Thu Jun 11 01:02:44 PDT 2015

On 10/06/15 16:52, Chris Wilson wrote:
> On Wed, Jun 10, 2015 at 06:26:58PM +0300, Imre Deak wrote:
>> On ke, 2015-06-10 at 08:10 -0700, Jesse Barnes wrote:
>>> On 06/10/2015 03:59 AM, Imre Deak wrote:
>>>> I think the discussion here is about two separate things:
>>>> 1. Possible ordering issue between the seqno store and the completion
>>>> interrupt
>>>> 2. Coherency issue that leaves the CPU with a stale view of the seqno
>>>> indefinitely, which this patch works around
>>>>
>>>> I'm confident that in my case the problem is not due to ordering. If it
>>>> was "only" ordering then the value would show up eventually. This is not
>>>> the case though, __wait_for_request will see the stale value
>>>> indefinitely even though it gets woken up periodically afterwards by the
>>>> lost IRQ logic (with hangcheck disabled).
>>>
>>> Yeah, based on your workaround it sounds like the write from the CS is
>>> landing in memory but failing to invalidate the associated CPU
>>> cacheline.  I assume mapping the HWSP as uncached also works around this
>>> issue?
>>
>> I assume it would, but it would of course have a bigger overhead.

Would it though?
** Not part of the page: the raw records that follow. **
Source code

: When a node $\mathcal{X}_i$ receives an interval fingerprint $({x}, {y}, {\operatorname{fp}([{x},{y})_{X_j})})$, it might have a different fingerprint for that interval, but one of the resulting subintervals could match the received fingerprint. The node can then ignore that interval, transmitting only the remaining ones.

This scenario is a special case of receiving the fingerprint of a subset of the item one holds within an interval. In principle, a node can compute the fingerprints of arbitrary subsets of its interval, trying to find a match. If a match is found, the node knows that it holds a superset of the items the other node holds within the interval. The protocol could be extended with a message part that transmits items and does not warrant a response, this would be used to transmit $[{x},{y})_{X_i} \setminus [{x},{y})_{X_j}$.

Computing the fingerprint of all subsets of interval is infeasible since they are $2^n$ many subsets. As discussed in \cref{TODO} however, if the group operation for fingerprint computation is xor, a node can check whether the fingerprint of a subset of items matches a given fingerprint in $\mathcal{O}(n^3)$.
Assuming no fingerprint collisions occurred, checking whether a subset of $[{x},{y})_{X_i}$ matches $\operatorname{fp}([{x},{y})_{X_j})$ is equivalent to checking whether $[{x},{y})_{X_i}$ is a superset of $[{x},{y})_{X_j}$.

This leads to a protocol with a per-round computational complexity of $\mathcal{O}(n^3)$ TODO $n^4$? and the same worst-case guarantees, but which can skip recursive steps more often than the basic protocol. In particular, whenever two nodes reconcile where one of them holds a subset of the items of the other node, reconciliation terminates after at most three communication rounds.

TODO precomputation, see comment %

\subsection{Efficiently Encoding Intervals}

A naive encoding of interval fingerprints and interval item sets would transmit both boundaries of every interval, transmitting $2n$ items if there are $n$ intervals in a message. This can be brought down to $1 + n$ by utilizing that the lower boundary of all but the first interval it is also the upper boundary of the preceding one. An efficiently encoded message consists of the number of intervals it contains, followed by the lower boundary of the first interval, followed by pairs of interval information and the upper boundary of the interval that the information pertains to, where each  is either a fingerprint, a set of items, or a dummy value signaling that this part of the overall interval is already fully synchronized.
We shouldn't be repeatedly reading from the HWSP unless
we're waiting for something to change, in which case we absolutely want
the latest value without any caching whatsoever.

Since the only thing we want to read from the HWSP is the seqno (via
engine->get_seqno()), and that has a 'lazy_coherency' flag, we could
cache the last value read explicitly in the intel_engine_cs and return
that if lazy_coherency is set, and get it directly from the uncached
HWSP only when lazy_coherency is false (i.e. it would become
very-lazy-coherency).

>> Based
>> on my testing the coherency problem happens only occasionally, so for
>> the rest of the times we still would want to benefit from cached reads.
>> See especially __i915_spin_request().

I would have expected __i915_spin_request() NOT to allow lazy coherency,
at least inside the loop. It could do one pre-check with lazy coherency
on, for the presumably-common case where the request has already
completed, but then use fully uncached reads while looping?
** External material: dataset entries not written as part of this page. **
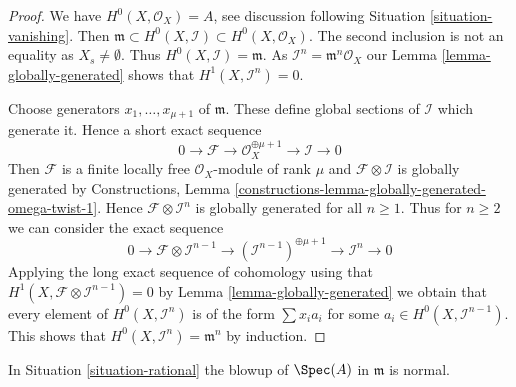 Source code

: \begin{proof}
We have $H^0(X, \mathcal{O}_X) = A$, see discussion following
Situation \ref{situation-vanishing}. Then
$\mathfrak m \subset H^0(X, \mathcal{I}) \subset H^0(X, \mathcal{O}_X)$.
The second inclusion is not an equality as $X_s \not = \emptyset$.
Thus $H^0(X, \mathcal{I}) = \mathfrak m$.
As $\mathcal{I}^n = \mathfrak m^n\mathcal{O}_X$ our
Lemma \ref{lemma-globally-generated} shows that $H^1(X, \mathcal{I}^n) = 0$.

\medskip\noindent
Choose generators $x_1, \ldots, x_{\mu + 1}$ of $\mathfrak m$. These define
global sections of $\mathcal{I}$ which generate it. Hence
a short exact sequence
$$
0 \to \mathcal{F} \to \mathcal{O}_X^{\oplus \mu + 1} \to \mathcal{I} \to 0
$$
Then $\mathcal{F}$ is a finite locally free $\mathcal{O}_X$-module
of rank $\mu$ and $\mathcal{F} \otimes \mathcal{I}$ is globally
generated by Constructions, Lemma
\ref{constructions-lemma-globally-generated-omega-twist-1}.
Hence $\mathcal{F} \otimes \mathcal{I}^n$
is globally generated for all $n \geq 1$. Thus for $n \geq 2$ we can
consider the exact sequence
$$
0 \to \mathcal{F} \otimes \mathcal{I}^{n - 1} \to
(\mathcal{I}^{n - 1})^{\oplus \mu + 1} \to
\mathcal{I}^n \to 0
$$
Applying the long exact sequence of cohomology using that
$H^1(X, \mathcal{F} \otimes \mathcal{I}^{n - 1}) = 0$ by
Lemma \ref{lemma-globally-generated}
we obtain that every
element of $H^0(X, \mathcal{I}^n)$ is of the form $\sum x_i a_i$
for some $a_i \in H^0(X, \mathcal{I}^{n - 1})$. This shows that
$H^0(X, \mathcal{I}^n) = \mathfrak m^n$ by induction.
\end{proof}

\begin{lemma}
\label{lemma-blow-up-normal-rational}
In Situation \ref{situation-rational}
the blowup of $\Spec(A)$ in $\mathfrak m$ is normal.
\end{lemma}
> Yeah, I am not quite sure about that myself. The reason we don't do
> forced coherent reads there is because of the impact that has with fw
> and the snb/ivb/hsw workaround.  If we have a viable strategy that gives us
> accurate seqno at marginal cost, then it will be beneficial to do so from within
> the busy-spin - in order to minimise the amount of cycles we spin.
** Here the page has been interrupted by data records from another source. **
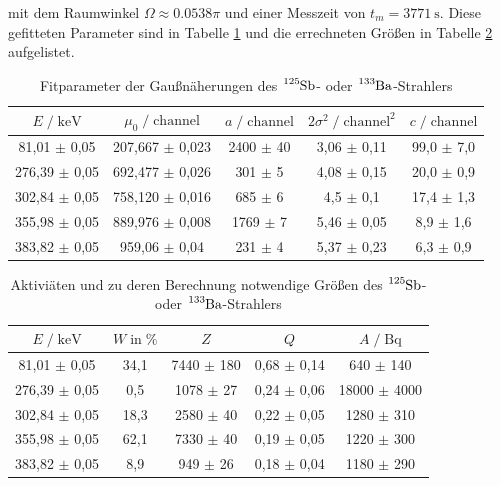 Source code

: mit dem Raumwinkel $\Omega \approx \num{0.0538} \pi$ und einer Messzeit von $t_m = \SI{3771}{\second}$.
Diese gefitteten Parameter sind in Tabelle \ref{tab:mess4} und die errechneten Größen in Tabelle \ref{tab:mess5} aufgelistet.

\begin{table}
  \centering
  \caption{Fitparameter der Gaußnäherungen des $\ce{^{125}Sb}$- oder $\ce{^{133}Ba}$-Strahlers}
  \label{tab:mess4}
  \begin{tabular}{c c c c c}
  \toprule
  $E \;/\; \si{\kilo\eV}$ & $\mu_0 \;/\; \text{channel}$ & $a \;/\; \text{channel}$ & 
  $2\sigma^2 \;/\; \text{channel}^2$ & $c \;/\; \text{channel}$ \\
  \midrule
     81,01 $\pm$ 0,05 & 207,667 $\pm$ 0,023 & 2400 $\pm$ 40 & 3,06 $\pm$ 0,11 & 99,0 $\pm$ 7,0 \\
    276,39 $\pm$ 0,05 & 692,477 $\pm$ 0,026 &  301 $\pm$  5 & 4,08 $\pm$ 0,15 & 20,0 $\pm$ 0,9 \\
    302,84 $\pm$ 0,05 & 758,120 $\pm$ 0,016 &  685 $\pm$  6 & 4,5  $\pm$ 0,1  & 17,4 $\pm$ 1,3 \\
    355,98 $\pm$ 0,05 & 889,976 $\pm$ 0,008 & 1769 $\pm$  7 & 5,46 $\pm$ 0,05 &  8,9 $\pm$ 1,6 \\
    383,82 $\pm$ 0,05 & 959,06  $\pm$ 0,04  &  231 $\pm$  4 & 5,37 $\pm$ 0,23 &  6,3 $\pm$ 0,9 \\
  \bottomrule
  \end{tabular}
\end{table}



\begin{table}
  \centering
  \caption{Aktiviäten und zu deren Berechnung notwendige Größen des $\ce{^{125}Sb}$- oder $\ce{^{133}Ba}$-Strahlers}
  \label{tab:mess5}
  \begin{tabular}{c c c c c}
  \toprule
  $E \;/\; \si{\kilo\eV}$ & $W \;\text{in}\; \si{\percent}$ & $Z$ & $Q$ & $A \;/\; \si{\becquerel}$ \\
  \midrule
     81,01 $\pm$ 0,05 & 34,1 & 7440 $\pm$ 180 & 0,68 $\pm$ 0,14 &   640 $\pm$ 140  \\
    276,39 $\pm$ 0,05 &  0,5 & 1078 $\pm$  27 & 0,24 $\pm$ 0,06 & 18000 $\pm$ 4000 \\
    302,84 $\pm$ 0,05 & 18,3 & 2580 $\pm$  40 & 0,22 $\pm$ 0,05 &  1280 $\pm$ 310  \\
    355,98 $\pm$ 0,05 & 62,1 & 7330 $\pm$  40 & 0,19 $\pm$ 0,05 &  1220 $\pm$ 300  \\
    383,82 $\pm$ 0,05 &  8,9 &  949 $\pm$  26 & 0,18 $\pm$ 0,04 &  1180 $\pm$ 290  \\
  \bottomrule
  \end{tabular}
\end{table}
If we mapped the HWSP uncached, and used a GPU instruction that
guaranteed making the seqno update globally-visible ASAP, we might not
need to read a register at all, and then we wouldn't have the
complications with forcewake :)

> We always spend a jiffie of CPU time, we might as spend it getting
> accurate results (so the coherent read is quick enough and doesn't slow
> down the normal case).
> 
> I seem to recall that we tried clflushing for gen6+, but we didn't
> record any details, so it may be worth retesting ivb with that w/a.
> -Chris

Is that clflush on the CPU, or MI_CLFLUSH on the GPU? Does the latter
help at all?

.Dave.